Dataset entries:

—————

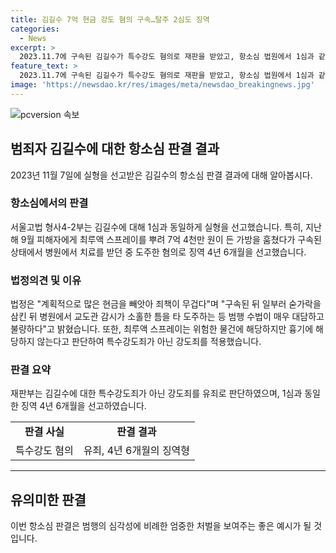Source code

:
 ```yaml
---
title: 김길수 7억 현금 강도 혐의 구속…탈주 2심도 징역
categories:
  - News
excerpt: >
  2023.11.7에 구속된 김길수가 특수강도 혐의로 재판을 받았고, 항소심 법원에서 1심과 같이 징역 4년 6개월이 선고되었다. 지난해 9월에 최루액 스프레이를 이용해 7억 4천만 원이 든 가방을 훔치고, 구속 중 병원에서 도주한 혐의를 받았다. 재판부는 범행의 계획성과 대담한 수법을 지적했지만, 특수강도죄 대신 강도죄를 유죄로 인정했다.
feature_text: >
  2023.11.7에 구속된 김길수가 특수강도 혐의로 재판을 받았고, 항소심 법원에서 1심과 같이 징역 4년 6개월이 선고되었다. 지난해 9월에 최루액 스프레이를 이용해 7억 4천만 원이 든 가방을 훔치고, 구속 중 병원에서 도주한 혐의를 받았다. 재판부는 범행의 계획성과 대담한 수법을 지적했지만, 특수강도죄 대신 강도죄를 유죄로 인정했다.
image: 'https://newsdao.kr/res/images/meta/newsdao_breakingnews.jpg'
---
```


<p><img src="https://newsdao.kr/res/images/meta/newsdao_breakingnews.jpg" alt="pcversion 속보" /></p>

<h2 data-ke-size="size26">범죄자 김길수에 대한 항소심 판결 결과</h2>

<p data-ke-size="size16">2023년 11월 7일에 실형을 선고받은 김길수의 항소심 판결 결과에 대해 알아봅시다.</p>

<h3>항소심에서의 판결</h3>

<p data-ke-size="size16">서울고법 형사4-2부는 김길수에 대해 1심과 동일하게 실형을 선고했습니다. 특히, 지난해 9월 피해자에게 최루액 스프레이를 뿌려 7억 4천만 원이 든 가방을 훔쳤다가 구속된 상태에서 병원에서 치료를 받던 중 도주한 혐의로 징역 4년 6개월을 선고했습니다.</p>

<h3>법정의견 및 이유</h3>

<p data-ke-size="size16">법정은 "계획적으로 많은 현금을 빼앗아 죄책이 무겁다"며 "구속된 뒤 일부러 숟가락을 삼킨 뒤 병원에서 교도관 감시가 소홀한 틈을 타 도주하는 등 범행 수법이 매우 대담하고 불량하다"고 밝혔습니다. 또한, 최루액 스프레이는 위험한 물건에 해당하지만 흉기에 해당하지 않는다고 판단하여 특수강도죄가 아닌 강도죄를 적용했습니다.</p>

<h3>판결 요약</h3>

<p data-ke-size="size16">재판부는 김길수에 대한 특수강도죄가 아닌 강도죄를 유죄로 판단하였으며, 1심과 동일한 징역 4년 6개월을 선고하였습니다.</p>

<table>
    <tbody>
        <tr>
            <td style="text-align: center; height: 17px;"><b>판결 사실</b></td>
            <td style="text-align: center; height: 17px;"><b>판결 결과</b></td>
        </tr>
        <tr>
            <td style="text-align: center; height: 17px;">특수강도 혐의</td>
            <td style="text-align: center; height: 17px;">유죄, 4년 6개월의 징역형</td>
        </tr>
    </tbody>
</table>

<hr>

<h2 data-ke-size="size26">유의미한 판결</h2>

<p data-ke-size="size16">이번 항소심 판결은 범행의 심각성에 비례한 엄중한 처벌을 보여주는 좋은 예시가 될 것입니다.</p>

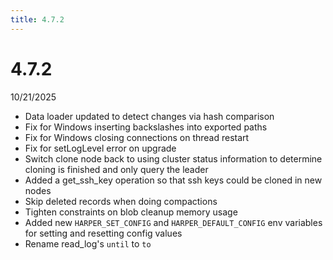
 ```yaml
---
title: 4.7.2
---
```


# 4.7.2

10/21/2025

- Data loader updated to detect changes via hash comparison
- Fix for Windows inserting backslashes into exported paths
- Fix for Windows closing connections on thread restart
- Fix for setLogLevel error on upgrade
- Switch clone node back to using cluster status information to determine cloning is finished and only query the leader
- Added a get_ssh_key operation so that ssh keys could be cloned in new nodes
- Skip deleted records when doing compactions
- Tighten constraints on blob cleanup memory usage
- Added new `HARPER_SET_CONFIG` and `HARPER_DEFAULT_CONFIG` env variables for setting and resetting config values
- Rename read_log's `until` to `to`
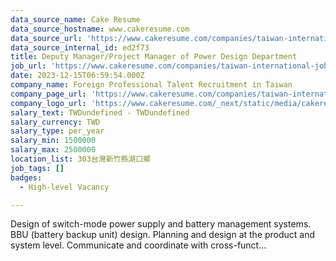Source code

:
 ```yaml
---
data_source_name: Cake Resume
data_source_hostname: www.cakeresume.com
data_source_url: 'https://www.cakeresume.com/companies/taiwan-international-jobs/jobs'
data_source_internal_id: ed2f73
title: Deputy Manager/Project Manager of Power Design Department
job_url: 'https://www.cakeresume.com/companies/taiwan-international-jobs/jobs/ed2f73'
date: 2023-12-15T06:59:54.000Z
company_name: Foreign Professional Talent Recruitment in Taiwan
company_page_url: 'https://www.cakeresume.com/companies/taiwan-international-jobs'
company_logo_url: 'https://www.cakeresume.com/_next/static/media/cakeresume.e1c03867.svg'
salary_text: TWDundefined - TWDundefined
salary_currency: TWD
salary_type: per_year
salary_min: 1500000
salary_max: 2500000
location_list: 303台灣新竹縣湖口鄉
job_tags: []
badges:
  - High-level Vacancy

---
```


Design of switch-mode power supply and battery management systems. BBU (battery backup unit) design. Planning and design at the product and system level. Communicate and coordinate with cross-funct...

—————

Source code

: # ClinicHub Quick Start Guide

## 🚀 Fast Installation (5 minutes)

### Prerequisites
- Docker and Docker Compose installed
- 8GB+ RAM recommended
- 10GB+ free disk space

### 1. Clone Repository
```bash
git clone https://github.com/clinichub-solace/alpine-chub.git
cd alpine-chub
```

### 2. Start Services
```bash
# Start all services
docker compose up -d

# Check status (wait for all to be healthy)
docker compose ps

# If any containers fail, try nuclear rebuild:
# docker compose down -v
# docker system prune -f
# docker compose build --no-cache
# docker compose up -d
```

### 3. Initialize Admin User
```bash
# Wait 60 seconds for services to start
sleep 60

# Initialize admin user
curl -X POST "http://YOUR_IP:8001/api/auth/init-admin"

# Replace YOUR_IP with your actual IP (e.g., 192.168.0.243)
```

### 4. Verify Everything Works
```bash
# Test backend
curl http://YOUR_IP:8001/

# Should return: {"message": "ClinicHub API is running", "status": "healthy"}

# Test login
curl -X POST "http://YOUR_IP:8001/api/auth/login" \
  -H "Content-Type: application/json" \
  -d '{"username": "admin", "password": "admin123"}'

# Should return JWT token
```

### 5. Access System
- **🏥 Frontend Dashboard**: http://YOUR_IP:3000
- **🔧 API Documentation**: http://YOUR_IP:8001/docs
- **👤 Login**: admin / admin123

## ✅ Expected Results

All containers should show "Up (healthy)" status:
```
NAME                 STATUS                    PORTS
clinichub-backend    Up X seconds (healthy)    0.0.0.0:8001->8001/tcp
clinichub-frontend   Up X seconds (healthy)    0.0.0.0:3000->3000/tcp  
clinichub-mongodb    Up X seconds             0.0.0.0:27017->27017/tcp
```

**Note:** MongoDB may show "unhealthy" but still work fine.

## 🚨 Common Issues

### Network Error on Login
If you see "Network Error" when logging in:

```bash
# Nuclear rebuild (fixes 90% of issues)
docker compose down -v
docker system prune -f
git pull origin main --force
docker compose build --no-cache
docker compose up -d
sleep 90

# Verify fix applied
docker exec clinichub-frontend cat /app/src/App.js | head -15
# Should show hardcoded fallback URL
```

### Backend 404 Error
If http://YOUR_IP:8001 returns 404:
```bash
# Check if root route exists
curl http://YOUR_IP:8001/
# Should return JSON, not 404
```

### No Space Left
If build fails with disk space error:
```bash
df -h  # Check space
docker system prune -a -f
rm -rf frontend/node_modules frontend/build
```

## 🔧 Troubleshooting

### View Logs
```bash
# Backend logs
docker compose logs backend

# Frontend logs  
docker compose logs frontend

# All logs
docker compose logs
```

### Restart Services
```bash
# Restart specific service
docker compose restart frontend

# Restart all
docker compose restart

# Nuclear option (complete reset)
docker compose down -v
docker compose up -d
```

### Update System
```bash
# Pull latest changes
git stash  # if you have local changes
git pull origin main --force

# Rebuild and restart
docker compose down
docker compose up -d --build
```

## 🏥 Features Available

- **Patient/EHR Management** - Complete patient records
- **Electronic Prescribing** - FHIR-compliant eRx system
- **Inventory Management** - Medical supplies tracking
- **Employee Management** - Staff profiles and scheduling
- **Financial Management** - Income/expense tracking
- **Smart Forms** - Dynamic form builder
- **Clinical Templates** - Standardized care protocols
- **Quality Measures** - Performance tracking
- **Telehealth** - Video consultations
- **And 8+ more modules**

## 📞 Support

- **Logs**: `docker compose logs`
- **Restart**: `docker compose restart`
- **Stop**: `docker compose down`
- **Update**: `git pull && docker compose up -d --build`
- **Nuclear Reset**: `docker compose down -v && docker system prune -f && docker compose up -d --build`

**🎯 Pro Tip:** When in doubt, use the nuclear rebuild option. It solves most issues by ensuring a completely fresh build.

—————

Could you give the number of lines in the data above that contain the string "option", with no other words?

2